Judge rules CA Water Board violated due process in water rights case

waterOn Friday, Sacramento County Superior Court Judge Shelleyanne W. L. Chang ruled against the California State Water Resources Control Board, saying the board violated due process in curtailing water rights to a San Joaquin water district.

According to the Stockton Record, Judge Chang “granted a temporary restraining order preventing the State Water Resources Control Board from ‘taking any action’ against the West Side Irrigation District.” She wrote in her ruling that the curtailment letters “including the requirement that recipients sign a compliance certification confirming cessation of diversion, result in a taking of petitioners’ property rights without a pre-deprivation hearing.”
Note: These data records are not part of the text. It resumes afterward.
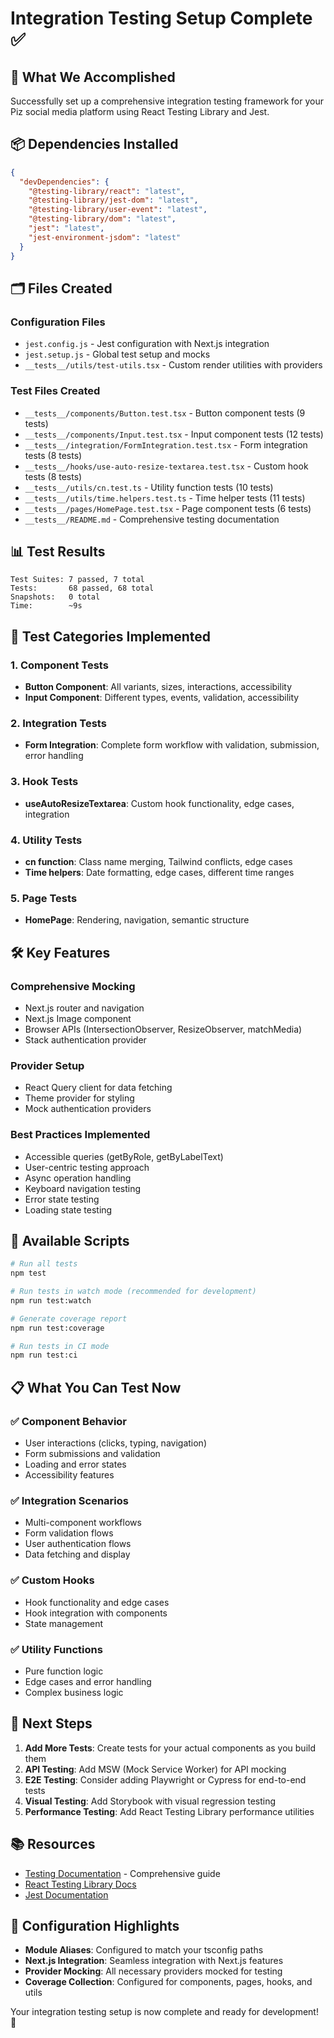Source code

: # Integration Testing Setup Complete ✅

## 🎯 What We Accomplished

Successfully set up a comprehensive integration testing framework for your Piz social media platform using React Testing Library and Jest.

## 📦 Dependencies Installed

```json
{
  "devDependencies": {
    "@testing-library/react": "latest",
    "@testing-library/jest-dom": "latest", 
    "@testing-library/user-event": "latest",
    "@testing-library/dom": "latest",
    "jest": "latest",
    "jest-environment-jsdom": "latest"
  }
}
```

## 🗂️ Files Created

### Configuration Files
- `jest.config.js` - Jest configuration with Next.js integration
- `jest.setup.js` - Global test setup and mocks
- `__tests__/utils/test-utils.tsx` - Custom render utilities with providers

### Test Files Created
- `__tests__/components/Button.test.tsx` - Button component tests (9 tests)
- `__tests__/components/Input.test.tsx` - Input component tests (12 tests) 
- `__tests__/integration/FormIntegration.test.tsx` - Form integration tests (8 tests)
- `__tests__/hooks/use-auto-resize-textarea.test.tsx` - Custom hook tests (8 tests)
- `__tests__/utils/cn.test.ts` - Utility function tests (10 tests)
- `__tests__/utils/time.helpers.test.ts` - Time helper tests (11 tests)
- `__tests__/pages/HomePage.test.tsx` - Page component tests (6 tests)
- `__tests__/README.md` - Comprehensive testing documentation

## 📊 Test Results

```
Test Suites: 7 passed, 7 total
Tests:       68 passed, 68 total
Snapshots:   0 total
Time:        ~9s
```

## 🧪 Test Categories Implemented

### 1. Component Tests
- **Button Component**: All variants, sizes, interactions, accessibility
- **Input Component**: Different types, events, validation, accessibility

### 2. Integration Tests  
- **Form Integration**: Complete form workflow with validation, submission, error handling

### 3. Hook Tests
- **useAutoResizeTextarea**: Custom hook functionality, edge cases, integration

### 4. Utility Tests
- **cn function**: Class name merging, Tailwind conflicts, edge cases
- **Time helpers**: Date formatting, edge cases, different time ranges

### 5. Page Tests
- **HomePage**: Rendering, navigation, semantic structure

## 🛠️ Key Features

### Comprehensive Mocking
- Next.js router and navigation
- Next.js Image component
- Browser APIs (IntersectionObserver, ResizeObserver, matchMedia)
- Stack authentication provider

### Provider Setup
- React Query client for data fetching
- Theme provider for styling
- Mock authentication providers

### Best Practices Implemented
- Accessible queries (getByRole, getByLabelText)
- User-centric testing approach
- Async operation handling
- Keyboard navigation testing
- Error state testing
- Loading state testing

## 🚀 Available Scripts

```bash
# Run all tests
npm test

# Run tests in watch mode (recommended for development)
npm run test:watch

# Generate coverage report
npm run test:coverage

# Run tests in CI mode
npm run test:ci
```

## 📋 What You Can Test Now

### ✅ Component Behavior
- User interactions (clicks, typing, navigation)
- Form submissions and validation
- Loading and error states
- Accessibility features

### ✅ Integration Scenarios
- Multi-component workflows
- Form validation flows
- User authentication flows
- Data fetching and display

### ✅ Custom Hooks
- Hook functionality and edge cases
- Hook integration with components
- State management

### ✅ Utility Functions
- Pure function logic
- Edge cases and error handling
- Complex business logic

## 🎯 Next Steps

1. **Add More Tests**: Create tests for your actual components as you build them
2. **API Testing**: Add MSW (Mock Service Worker) for API mocking
3. **E2E Testing**: Consider adding Playwright or Cypress for end-to-end tests
4. **Visual Testing**: Add Storybook with visual regression testing
5. **Performance Testing**: Add React Testing Library performance utilities

## 📚 Resources

- [Testing Documentation](__tests__/README.md) - Comprehensive guide
- [React Testing Library Docs](https://testing-library.com/docs/react-testing-library/intro/)
- [Jest Documentation](https://jestjs.io/docs/getting-started)

## 🔧 Configuration Highlights

- **Module Aliases**: Configured to match your tsconfig paths
- **Next.js Integration**: Seamless integration with Next.js features
- **Provider Mocking**: All necessary providers mocked for testing
- **Coverage Collection**: Configured for components, pages, hooks, and utils

Your integration testing setup is now complete and ready for development! 🚀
In addition, the 2015 curtailment letters were found to be “coercive in nature and go beyond the ‘informational’ purpose” that the board claimed.

The Associated press previously reported that the SWRCB “issued the curtailment notice on June 12 to 114 water users who hold rights dating back to 1903 and have nearly ironclad rights to take water from rivers and streams.” The last time senior water rights holders were told to stop pumping and irrigating from rivers was during a drought in the 1970s.

Stockton attorney Steve Herum, who represents a number of other water districts that also received water curtailment notices, said of the ruling, “It’s a complete victory.”

But the SWRCB issued a response to the ruling, alleging that the order “is limited to the parties in this case.”

“While the order finds fault with the language of the notice, the order states: ‘To be clear, [the Water Board and its staff] are free to exercise their statutory authority to enforce the Water Code as to any water user, including these Petitioners, if it deems them to be in violation of any provisions of the Water Code, so long as the bases for said action are not the Curtailment Letters.’


“Pursuant to section 1052 of the Water Code, unauthorized diversions during the drought emergency are subject to enhanced penalties of up to $1,000 per day and $2,500 per acre-foot of water diverted. Diversion of water when no water is available pursuant to a diverter’s water right constitutes an unauthorized diversion and a trespass under Water Code section 1052.  Any such enforcement action would occur only after notice and an opportunity for hearing pursuant to the Water Code.  This has been the consistent position of the State Water Board staff, and was specifically identified in the curtailment notices sent in May and June.”

Herum, however, told the Stockton Record that all water curtailment notices sent to water users are now “equally unconstitutional” under the ruling.